If so, we consider this tainted data being propagated by the
code under analysis. Note that the current thread identifier
is mapped into a well-known virtual address in Windows.
Hence, obtaining its value is straightforward.
Note that the strategy described above will detect all
taint-related action on behalf of the malicious code, given
that they are performed in the same thread context. While
this is true most of the time, there are cases in which the
actual taint propagation occurs in an asynchronous fashion.
For example, when the code calls an API function asynchronously to save the tainted data to a file, the API function immediately returns to the caller. The actual action
that is requested is performed later. We have identified several kernel API calls (dealing with filesystem and network
access) that may be used asynchronously. When such a function is invoked, we analyze the stack pointers to determine
whether both the code under analysis is calling this function and the input buffer is tainted. If this is the case, we
treat this tainted buffer as being propagated by the analyzed
sample.
3.3 Automated Testing and Taint Graph Generation
3.3.1 Automated Testing
The test engine in Panorama allows us to perform the
analysis of samples and the detection of malicious code without human intervention. It executes a number of test cases
that mimic common tasks that a user might perform, such
as editing text in an editor, visiting several websites, and
so on. The specific test cases used in our experiments will
be discussed in Section 4.1. To automatically run tests, our
test engine is equipped with scripts that execute all steps
necessary for each test case.

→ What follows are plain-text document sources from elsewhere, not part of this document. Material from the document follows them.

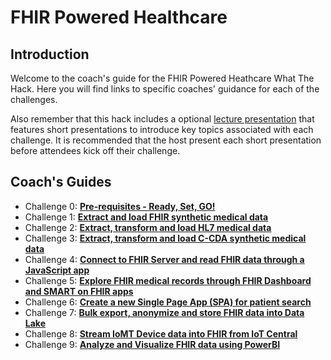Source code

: # FHIR Powered Healthcare

## Introduction
Welcome to the coach's guide for the FHIR Powered Heathcare What The Hack. Here you will find links to specific coaches' guidance for each of the challenges.

Also remember that this hack includes a optional [lecture presentation](Lectures.pptx) that features short presentations to introduce key topics associated with each challenge. It is recommended that the host present each short presentation before attendees kick off their challenge.

## Coach's Guides
- Challenge 0: **[Pre-requisites - Ready, Set, GO!](./Solution00.md)**
- Challenge 1: **[Extract and load FHIR synthetic medical data](./Solution01.md)**
- Challenge 2: **[Extract, transform and load HL7 medical data](./Solution02.md)**
- Challenge 3: **[Extract, transform and load C-CDA synthetic medical data](./Solution03.md)**
- Challenge 4: **[Connect to FHIR Server and read FHIR data through a JavaScript app](./Solution04.md)**
- Challenge 5: **[Explore FHIR medical records through FHIR Dashboard and SMART on FHIR apps](./Solution05.md)**
- Challenge 6: **[Create a new Single Page App (SPA) for patient search](./Solution06.md)**
- Challenge 7: **[Bulk export, anonymize and store FHIR data into Data Lake](./Solution07.md)**
- Challenge 8: **[Stream IoMT Device data into FHIR from IoT Central](./Solution08.md)**
- Challenge 9: **[Analyze and Visualize FHIR data using PowerBI](./Solution09.md)**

For our current implementation, these scripts are based on the open source program
AutoHotkey [1]. Scripts can be either manually written or
automatically generated by recording user actions while a
task is performed.
Whenever the test engine executes a certain test case, it
introduces input (such as keystrokes or network packets) into
the system. To determine which part of this input should
be tainted (and with which taint label), the test engine cooperates with the taint engine. Currently, our system defines the following nine different types of taint sources: text,
password, HTTP, HTTPS, ICMP, FTP, document, and directory, which will be discussed in Section 4.1. For example,
when editing a document in an editor, the test engine asks
the taint engine to send keystrokes to the editor, and label
them as text; when entering password in a secure web form,
the test engine asks the taint engine to send keystrokes and
label them as password. When considering these cases, it
becomes evident that the taint engine requires support from
the test engine to properly label input. In both cases, the
keystroke information enters the system. However, in the
former case, the keystroke is considered text as it is sent to
the one of the text editors. In the latter, the recipient of
the input is a password field and the keystroke information
is marked as password. Clearly, this information is testspecific and not available at the hardware level. The data
received as a response to the web requests are tainted as
HTTP. The packets received in response to ping requests
are labeled ICMP. The information sent by the FTP server
are marked FTP. Finally, when listing a directory, all accessed disk blocks that hold file directory information are
tainted as directory. The communication between the test
engine and the taint engine is via an intercepted registry
writing API: the test engine writes information into a predetermined registry entry, and taint engine intercepts this
API call and then obtains the information.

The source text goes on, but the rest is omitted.